Try it:
Leave the images out and write out each entry exactly as shown.

Record excerpts:
· · · ·
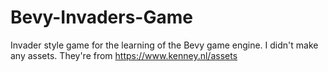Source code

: # Bevy-Invaders-Game
Invader style game for the learning of the Bevy game engine.
I didn't make any assets. They're from https://www.kenney.nl/assets
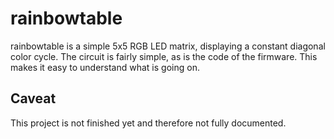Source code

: rainbowtable
============

rainbowtable is a simple 5x5 RGB LED matrix, displaying a constant diagonal
color cycle. The circuit is fairly simple, as is the code of the firmware. This
makes it easy to understand what is going on.

Caveat
------

This project is not finished yet and therefore not fully documented.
· · · ·
Reply:
Source code

: # Bevy-Invaders-Game
Invader style game for the learning of the Bevy game engine.
I didn't make any assets. They're from https://www.kenney.nl/assets
Source code

: rainbowtable
============

rainbowtable is a simple 5x5 RGB LED matrix, displaying a constant diagonal
color cycle. The circuit is fairly simple, as is the code of the firmware. This
makes it easy to understand what is going on.

Caveat
------

This project is not finished yet and therefore not fully documented.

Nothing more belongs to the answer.